As you can read in the release below, I’ll be joined by 17 other journalists from around the world-we’re talking everywhere from Argentina to China, Nigeria to India, Malawi to Brazil, to name just a few-all of whom actively cover the issue of climate change.

Our attendance is sponsored by the Climate Change Media Partnership, a joint initiative between the International Institute for Environment and Development, Internews and Panos London to improve media coverage of climate change. Since 2007 it has provided over 170 fellowships to enable journalists to attend and report on the UN climate change negotiations.

This conference is particularly critical because UN talks in Durban could spell either the demise or rebirth of the Kyoto Protocol.

In all, we’ll spend two weeks  reporting on the intergovernmental negotiations and receiving training, editorial support, special briefings from senior scientists and a field trip, among other activities.

Needless to say, I’m thrilled and honored beyond belief.

I’ll keep you posted about the preparations for the big trip, and, for now, just wanted to share the good news.

Here’s the text of the release:

Journalists win fellowships to report on key climate-change conference

Submitted by Mike on Wed, 05/10/2011 – 17:23

The Climate Change Media Partnership (CCMP) has awarded journalists from 14 countries with fellowships to attend crucial UN talks in Durban that could spell the demise or rebirth of the Kyoto Protocol.

The 18 journalists – from Africa, Asia, Latin America, the Caribbean and the United States – will spend two weeks at the COP17 conference of the UN Framework Convention on Climate Change to report on the intergovernmental negotiations and receive training, editorial support, special briefings from senior scientists and a field trip, among other activities.

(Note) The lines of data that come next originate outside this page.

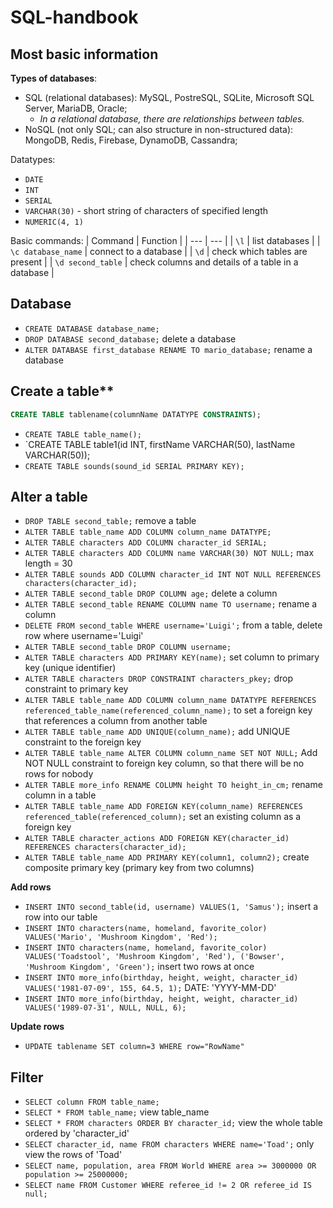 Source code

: # SQL-handbook

## Most basic information

**Types of databases**:
- SQL (relational databases): MySQL, PostreSQL, SQLite, Microsoft SQL Server, MariaDB, Oracle; 
  - *In a relational database, there are relationships between tables.* 
- NoSQL (not only SQL; can also structure in non-structured data): MongoDB, Redis, Firebase, DynamoDB, Cassandra; 

Datatypes: 
- `DATE`
- `INT`
- `SERIAL`
- `VARCHAR(30)` - short string of characters of specified length
- `NUMERIC(4, 1)`

Basic commands: 
| Command | Function |
| --- | --- |
| `\l` | list databases |
| `\c database_name` | connect to a database |
| `\d` | check which tables are present |
| `\d second_table` | check columns and details of a table in a database |

## Database

- `CREATE DATABASE database_name;`
- `DROP DATABASE second_database;` delete a database
- `ALTER DATABASE first_database RENAME TO mario_database;` rename a database


## Create a table**
```sql
CREATE TABLE tablename(columnName DATATYPE CONSTRAINTS);
```
- `CREATE TABLE table_name();`
- `CREATE TABLE table1(id INT, firstName VARCHAR(50), lastName VARCHAR(50));
- `CREATE TABLE sounds(sound_id SERIAL PRIMARY KEY);`

## Alter a table
- `DROP TABLE second_table;` remove a table
- `ALTER TABLE table_name ADD COLUMN column_name DATATYPE;`
- `ALTER TABLE characters ADD COLUMN character_id SERIAL;`
- `ALTER TABLE characters ADD COLUMN name VARCHAR(30) NOT NULL;` max length = 30
- `ALTER TABLE sounds ADD COLUMN character_id INT NOT NULL REFERENCES characters(character_id);`
- `ALTER TABLE second_table DROP COLUMN age;` delete a column
- `ALTER TABLE second_table RENAME COLUMN name TO username;` rename a column
- `DELETE FROM second_table WHERE username='Luigi';` from a table, delete row where username='Luigi'
- `ALTER TABLE second_table DROP COLUMN username;`
- `ALTER TABLE characters ADD PRIMARY KEY(name);` set column to primary key (unique identifier)
- `ALTER TABLE characters DROP CONSTRAINT characters_pkey;` drop constraint to primary key
- `ALTER TABLE table_name ADD COLUMN column_name DATATYPE REFERENCES referenced_table_name(referenced_column_name);` to set a foreign key that references a column from another table
- `ALTER TABLE table_name ADD UNIQUE(column_name);` add UNIQUE constraint to the foreign key
- `ALTER TABLE table_name ALTER COLUMN column_name SET NOT NULL;` Add NOT NULL constraint to foreign key column, so that there will be no rows for nobody
- `ALTER TABLE more_info RENAME COLUMN height TO height_in_cm;` rename column in a table
- `ALTER TABLE table_name ADD FOREIGN KEY(column_name) REFERENCES referenced_table(referenced_column);` set an existing column as a foreign key
- `ALTER TABLE character_actions ADD FOREIGN KEY(character_id) REFERENCES characters(character_id);`
- `ALTER TABLE table_name ADD PRIMARY KEY(column1, column2);` create composite primary key (primary key from two columns)


**Add rows**
- `INSERT INTO second_table(id, username) VALUES(1, 'Samus');` insert a row into our table
- `INSERT INTO characters(name, homeland, favorite_color) VALUES('Mario', 'Mushroom Kingdom', 'Red');`
- `INSERT INTO characters(name, homeland, favorite_color) VALUES('Toadstool', 'Mushroom Kingdom', 'Red'), ('Bowser', 'Mushroom Kingdom', 'Green');` insert two rows at once
- `INSERT INTO more_info(birthday, height, weight, character_id) VALUES('1981-07-09', 155, 64.5, 1);` DATE: 'YYYY-MM-DD'
- `INSERT INTO more_info(birthday, height, weight, character_id) VALUES('1989-07-31', NULL, NULL, 6);`

**Update rows**
- `UPDATE tablename SET column=3 WHERE row="RowName"`

## Filter
- `SELECT column FROM table_name;`
- `SELECT * FROM table_name;` view table_name
- `SELECT * FROM characters ORDER BY character_id;` view the whole table ordered by 'character_id'
- `SELECT character_id, name FROM characters WHERE name='Toad';` only view the rows of 'Toad'
- `SELECT name, population, area FROM World WHERE area >= 3000000 OR population >= 25000000;`
- `SELECT name FROM Customer WHERE referee_id != 2 OR referee_id IS null;`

“Without the CCMP, many countries would have zero media representation at the UN negotiations,” says James Fahn of Internews’ Earth Journalism Network. “Now, millions of people worldwide will get locally relevant media reports about what is going on at the conference, as negotiators make decisions that could affect our lives for many years.”

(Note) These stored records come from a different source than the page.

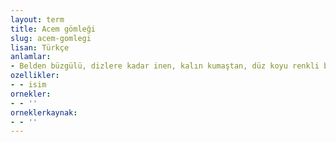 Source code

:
 ```yaml
---
layout: term
title: Acem gömleği
slug: acem-gomlegi
lisan: Türkçe
anlamlar:
- Belden büzgülü, dizlere kadar inen, kalın kumaştan, düz koyu renkli bir tür gömlek
ozellikler:
- - isim
ornekler:
- - ''
orneklerkaynak:
- - ''
---
```

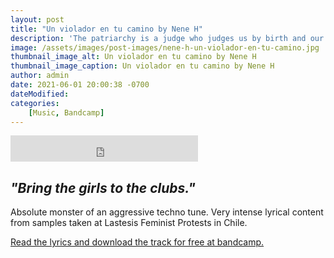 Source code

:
 ```yaml
---
layout: post
title: "Un violador en tu camino by Nene H"
description: 'The patriarchy is a judge who judges us by birth and our punishment is the violence you can see.'
image: /assets/images/post-images/nene-h-un-violador-en-tu-camino.jpg
thumbnail_image_alt: Un violador en tu camino by Nene H
thumbnail_image_caption: Un violador en tu camino by Nene H
author: admin
date: 2021-06-01 20:00:38 -0700
dateModified:
categories: 
    [Music, Bandcamp]
---
```

<iframe loading="lazy" title="Listen to {{page.title}}" style="border: 0;  height: 42px; margin-left:0;" src="https://bandcamp.com/EmbeddedPlayer/track=3874330080/size=small/bgcol=ffffff/linkcol=333333/artwork=none/transparent=true/" seamless><a href="https://neneh.bandcamp.com/track/un-violador-en-tu-camino">un violador en tu camino by Nene H</a></iframe>

## _"Bring the girls to the clubs."_

Absolute monster of an aggressive techno tune. Very intense lyrical content from samples taken at Lastesis Feminist Protests in Chile.

[Read the lyrics and download the track for free at bandcamp.](https://neneh.bandcamp.com/track/un-violador-en-tu-camino)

The CCMP is a joint initiative between the International Institute for Environment and Development, Internews and Panos London to improve media coverage of climate change. Since 2007 it has provided over 170 fellowships to enable journalists to attend and report on the UN climate change negotiations.

“The CCMP fellowship improves the skills of journalists as they grapple with complex climate change issues,” says Tim Williams of Panos London. “It also provides opportunities for journalists to meet leading scientists and policy-makers from around the world and build lasting relationships with them and other networks over the years ahead.”

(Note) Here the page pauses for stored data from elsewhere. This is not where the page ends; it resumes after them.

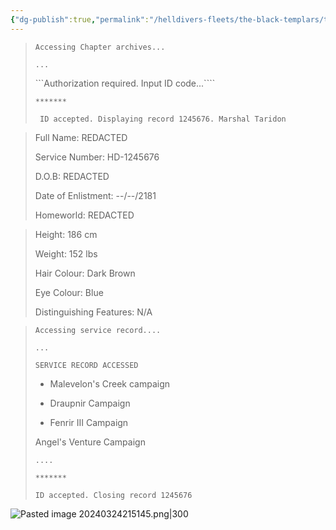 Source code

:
 ```yaml
---
{"dg-publish":true,"permalink":"/helldivers-fleets/the-black-templars/templars-operator-files/taridon/","noteIcon":"","created":"2024-03-24T21:46:48.092+01:00","updated":"2024-03-25T21:25:11.399+01:00"}
---
```


> ```Accessing Chapter archives...```
> 
> ```...```
> 
> ```Authorization required. Input ID code...````
> 
> ```*******```
> 
> ``` ID accepted. Displaying record 1245676. Marshal Taridon```


> Full Name: REDACTED
> 
> Service Number: HD-1245676
> 
> D.O.B: REDACTED
> 
> Date of Enlistment: --/--/2181
> 
> Homeworld: REDACTED


> Height: 186 cm
> 
> Weight: 152 lbs
> 
> Hair Colour: Dark Brown
> 
> Eye Colour: Blue
> 
> Distinguishing Features: N/A

> ```Accessing service record....```
> 
> ```...```
> 
> ```SERVICE RECORD ACCESSED```
> 
> - Malevelon's Creek campaign
> 
> - Draupnir Campaign
> 
> - Fenrir III Campaign
> 
> Angel's Venture Campaign
> 
> ```....```
> 
> ```*******```
> 
> ```ID accepted. Closing record 1245676```

![Pasted image 20240324215145.png|300](/img/user/Images/Pasted%20image%2020240324215145.png)
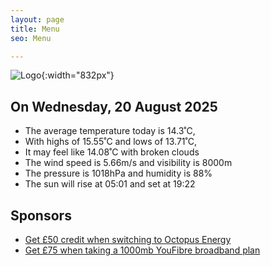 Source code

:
 ```yaml
---
layout: page
title: Menu
seo: Menu

---
```


![Logo](/images/logo.jpg){:width="832px"}

<!-- weather_marker starts -->
## On Wednesday, 20 August 2025

- The average temperature today is 14.3˚C,
- With highs of 15.55˚C and lows of 13.71˚C,
- It may feel like 14.08˚C with broken clouds
- The wind speed is 5.66m/s and visibility is 8000m
- The pressure is 1018hPa and humidity is 88%
- The sun will rise at 05:01 and set at 19:22

<!-- weather_marker ends -->

## Sponsors

- [Get £50 credit when switching to Octopus Energy](https://bit.ly/3oD1nnS)
- [Get £75 when taking a 1000mb YouFibre broadband plan](https://aklam.io/91zWhU?)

Around 700 journalists — almost 100 more than last year — applied for the fellowships through a highly competitive process.

“We are excited at the thought of working with a new cohort of CCMP fellows, and would like to bring more of the top candidates,” says Mike Shanahan of IIED. “Former CCMP fellows have gone on to become leading climate change journalists in their countries and part of a growing global family that is committed to quality reporting on this issue.”

The CCMP will publish stories from the COP17 conference on its website — www.climatemediapartnership.org — which provides a platform for the fellows’ climate-change reporting and useful resources for other journalists.

The 2011 fellows and their media outlets are: Maria Gabriela Ensinck (El Cronista Comercial, Argentina); Flavia Moraes (O Eco, Brazil); Li Jing (China Daily, China); Lorenzo Morales (Semana, Colombia); Stella Paul (Planet Earth, India); Isyana Artharini (Yahoo! Indonesia, Indonesia); Carol Francis (TVJ, Jamaica); Tiwonge Ng’ona (The Guardian Newspaper, Malawi); Chrisjan Appollus (Namibian Broadcasting Corporation, Namibia); Armsfree Ajanaku (The Guardian Newspapers Ltd, Nigeria); Faisal Raza Khan (DAWN News, Pakistan); Dave Durbach (Daily Sun, South Africa); Sean Christie (Mail and Guardian newspaper, South Africa); Fidelis Zvomuya (Agriconnect Communication Media, South Africa); Hasina Mjingo (Tanzania Standard Newspaper Limited); Deodatus Mfugale (Journalists Environmental Association of Tanzania); Heather King (Greenbiz.com, United States) and Jeff Kelly Lowenstein (Hoy, United States).